Furthermore, note how they don’t even try to tip their hat to the fact that school is about more than jobs. What about stuff kids might want to know to make informed decisions as citizens? What about art, music, and literature: all disciplines that grace our lives whether we make any money from them or not? How did school become synonymous with vocational training rather than education?

 What we really need are clear goals. That’s where the Common Core State Standards come in. They’re like a total sea change in education: consistent, strong , clear benchmarks for English/Language arts and math.

Because teachers don’t already know what to teach? A total sea change?! You mean nobody has had clue 1 about what to do with their classes up til now?


Here’s how it works. You can think of kindergarten through 12th grade like a giant staircase. Each step is a skill your child needs to learn before stepping up to the next one. But right now, too many kids are not confident with, like, 2+2 before they have to move on to 2×2 . We need more focus on the skills that help them move up the stairs or they can slip up and fall behind.

Do these people know anything about kids, intellectual development, or teaching? In some disciplines there are foundational skills that must be mastered before you can go on, but learning tends to resist being restricted to 2 dimensions. Kids learn differently, at different rates and times. It is absurd and dangerous to insist they’re all going to learn the same things at the same ages. They won’t. But you sure can traumatize them into thinking they should which does nothing but harm.

 And there’s another problem. What if everyone’s stairs were made of different heights?   Well here we go again. They are. So. A boy in Seattle who’s rocking an A in English literature could be getting a C on his Chicago friend’s staircase. Oops. We need to create consistent steps in education, too. So first each standard creates a landing on the staircase , a stop along the way as your child heads to high school graduation. Each stop is a chance for every parent and teacher to focus on the skills their students are supposed to know at that step no matter the zip code, language, or race, and more importantly, each standard makes sure all students are learning what they need to know to get to graduation and beyond. Because something like counting to a hundred leads to understanding dollars and cents which eventually leads to understanding how to balance a budget.

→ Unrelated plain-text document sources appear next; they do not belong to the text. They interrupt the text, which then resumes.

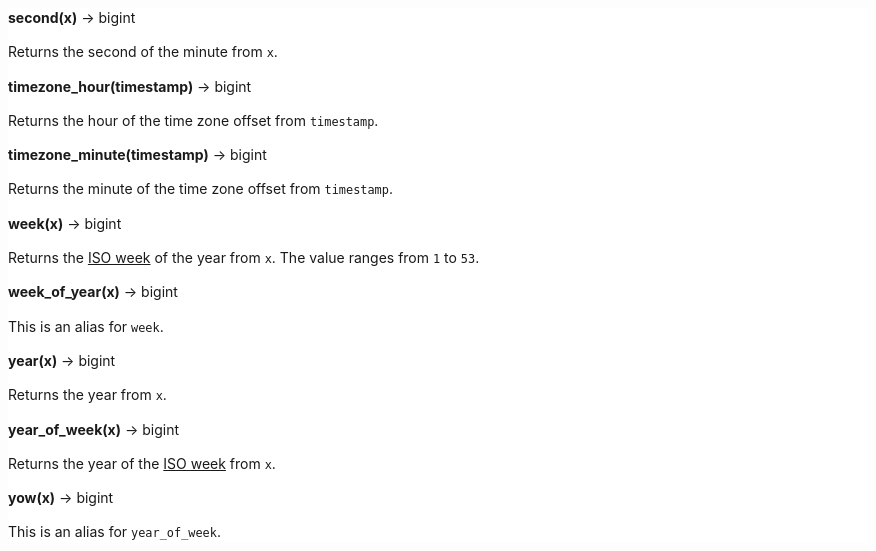 
**second(x)** -\> bigint

Returns the second of the minute from `x`.


**timezone\_hour(timestamp)** -\> bigint

Returns the hour of the time zone offset from `timestamp`.


**timezone\_minute(timestamp)** -\> bigint

Returns the minute of the time zone offset from `timestamp`.


**week(x)** -\> bigint

Returns the [ISO week]() of the year from `x`. The value ranges from `1`
to `53`.


**week\_of\_year(x)** -\> bigint

This is an alias for `week`.


**year(x)** -\> bigint

Returns the year from `x`.


**year\_of\_week(x)** -\> bigint

Returns the year of the [ISO week]() from `x`.


**yow(x)** -\> bigint

This is an alias for `year_of_week`.


[^1]: This specifier does not support `0` as a month or day.

[^2]: This specifier does not support `0` as a month or day.

[^3]: This specifier does not support `0` as a month or day.

[^4]: Timestamp is truncated to milliseconds.

[^5]: This specifier does not support `0` as a month or day.

[^6]: This specifier is not supported yet. Consider using `day_of_week` (it uses `1-7` instead of `0-6`).

[^7]: When parsing, two-digit year format assumes range `1970` .. `2069`, so \"70\" will result in year `1970` but \"69\" will produce `2069`.
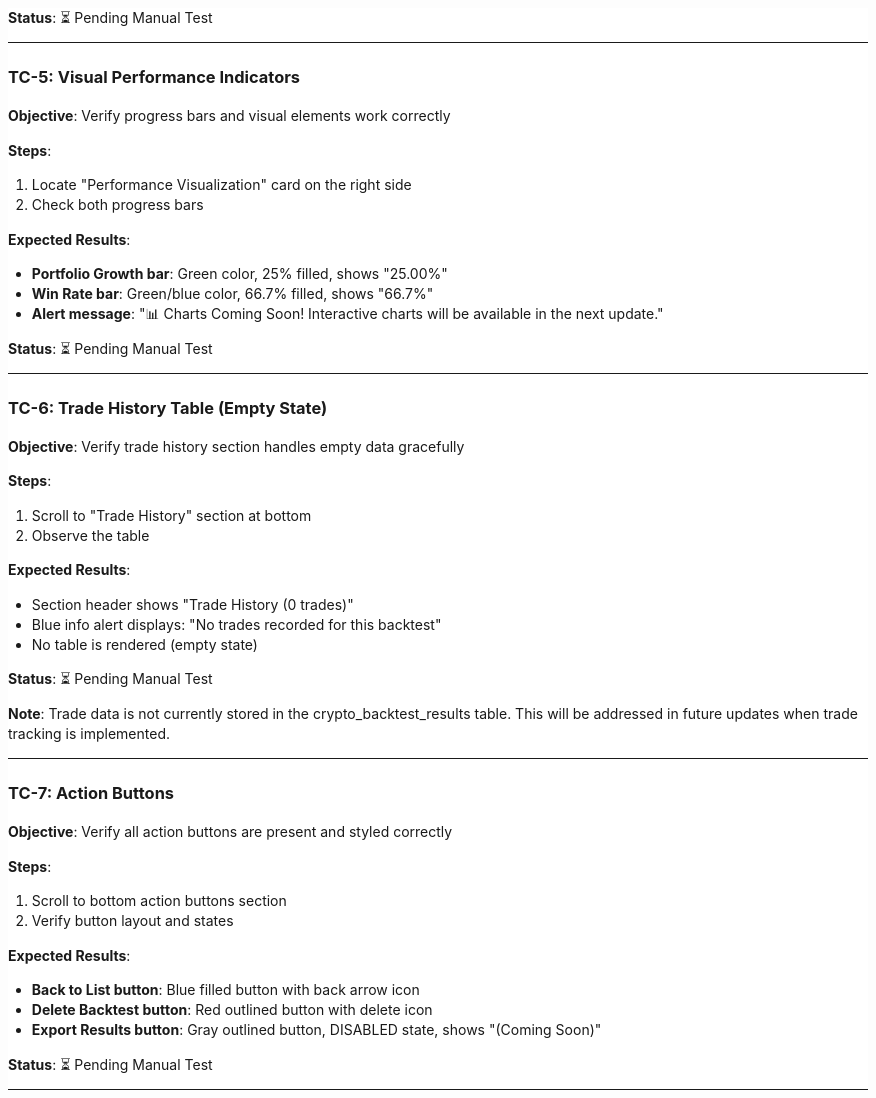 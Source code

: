 **Status**: ⏳ Pending Manual Test

---

### TC-5: Visual Performance Indicators
**Objective**: Verify progress bars and visual elements work correctly

**Steps**:
1. Locate "Performance Visualization" card on the right side
2. Check both progress bars

**Expected Results**:
- **Portfolio Growth bar**: Green color, 25% filled, shows "25.00%"
- **Win Rate bar**: Green/blue color, 66.7% filled, shows "66.7%"
- **Alert message**: "📊 Charts Coming Soon! Interactive charts will be available in the next update."

**Status**: ⏳ Pending Manual Test

---

### TC-6: Trade History Table (Empty State)
**Objective**: Verify trade history section handles empty data gracefully

**Steps**:
1. Scroll to "Trade History" section at bottom
2. Observe the table

**Expected Results**:
- Section header shows "Trade History (0 trades)"
- Blue info alert displays: "No trades recorded for this backtest"
- No table is rendered (empty state)

**Status**: ⏳ Pending Manual Test

**Note**: Trade data is not currently stored in the crypto_backtest_results table. This will be addressed in future updates when trade tracking is implemented.

---

### TC-7: Action Buttons
**Objective**: Verify all action buttons are present and styled correctly

**Steps**:
1. Scroll to bottom action buttons section
2. Verify button layout and states

**Expected Results**:
- **Back to List button**: Blue filled button with back arrow icon
- **Delete Backtest button**: Red outlined button with delete icon
- **Export Results button**: Gray outlined button, DISABLED state, shows "(Coming Soon)"

**Status**: ⏳ Pending Manual Test

---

Note the attempt to clothe conformity and obedience to authority as liberation from discrimination.

Some kids understand dollars and cents before they can count to a hundred and others understand all that and still can’t balance a budget: just ask any number of larcenous charter school administrators.

We DON’T know what they will need to know in their lives. We never have.

We DON’T know how to present information and concepts so all kids will learn them. We never have.

We CAN’T and mustn’t standardize kids. We never have and we never will and that’s a good thing.

 Secondly, the standards are consistent from school to school and they match up against international standards too . Now we know how we’re doing compared to just about everyone.

Why is this desirable? Why the mania for comparison and competition? We are not all the same and we are not all destined for the same work. Shouldn’t we foster diversity of talents and skills instead, so that no matter what the future brings, we’ve got someone who can help us find a way to meet it?

 So even though local communities will still design their own curriculum, with the same rules, everybody can compete on the same kind of staircase. But standards aren’t learning.

They got that right. Standards aren’t learning: they’re opposed to that kind of free, open inquiry.  But also note the anxiety about having overstepped federal authority and removed local control from districts, which in fact Common Core does do.  We can all design our own curriculum, but it sure better lead to the right scores on their tests– which is the hidden engine by which all this will be bludgeoned onto us.

 That’s why we need teachers, parents, and students to help make that happen. By working together to help kids meet these standards.

I don’t want them to meet these arbitrary and absurd standards. I want each kid to reach his or her highest potential.

If a kid is way below the “standard,” you have to work with him where he is. If a kid is way above the “standard,” you still have to help her move forward. “Standards” are arbitrary constructs, but all kids need to learn.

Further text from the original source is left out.